== Problem requirements ==
Reproduce the data in its entirety, exactly as written.

== Records drawn from a dataset ==
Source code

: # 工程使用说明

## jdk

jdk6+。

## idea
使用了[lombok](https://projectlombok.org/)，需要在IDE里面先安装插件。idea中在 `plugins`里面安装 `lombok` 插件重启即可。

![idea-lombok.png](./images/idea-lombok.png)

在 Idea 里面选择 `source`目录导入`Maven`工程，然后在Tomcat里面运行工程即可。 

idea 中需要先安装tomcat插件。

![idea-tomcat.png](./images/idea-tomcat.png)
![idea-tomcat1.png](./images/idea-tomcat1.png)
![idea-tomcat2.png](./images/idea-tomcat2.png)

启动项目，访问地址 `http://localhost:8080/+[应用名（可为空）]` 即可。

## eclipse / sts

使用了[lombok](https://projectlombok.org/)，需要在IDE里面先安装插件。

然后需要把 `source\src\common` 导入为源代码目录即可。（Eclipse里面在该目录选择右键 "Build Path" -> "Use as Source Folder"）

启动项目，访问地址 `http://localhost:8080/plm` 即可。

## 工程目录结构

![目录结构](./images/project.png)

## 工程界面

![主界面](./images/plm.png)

== Solution for this task ==
Source code

: # 工程使用说明

## jdk

jdk6+。

## idea
使用了[lombok](https://projectlombok.org/)，需要在IDE里面先安装插件。idea中在 `plugins`里面安装 `lombok` 插件重启即可。

![idea-lombok.png](./images/idea-lombok.png)

在 Idea 里面选择 `source`目录导入`Maven`工程，然后在Tomcat里面运行工程即可。 

idea 中需要先安装tomcat插件。

![idea-tomcat.png](./images/idea-tomcat.png)
![idea-tomcat1.png](./images/idea-tomcat1.png)
![idea-tomcat2.png](./images/idea-tomcat2.png)

启动项目，访问地址 `http://localhost:8080/+[应用名（可为空）]` 即可。

## eclipse / sts

使用了[lombok](https://projectlombok.org/)，需要在IDE里面先安装插件。

然后需要把 `source\src\common` 导入为源代码目录即可。（Eclipse里面在该目录选择右键 "Build Path" -> "Use as Source Folder"）

启动项目，访问地址 `http://localhost:8080/plm` 即可。

## 工程目录结构

![目录结构](./images/project.png)

## 工程界面

![主界面](./images/plm.png)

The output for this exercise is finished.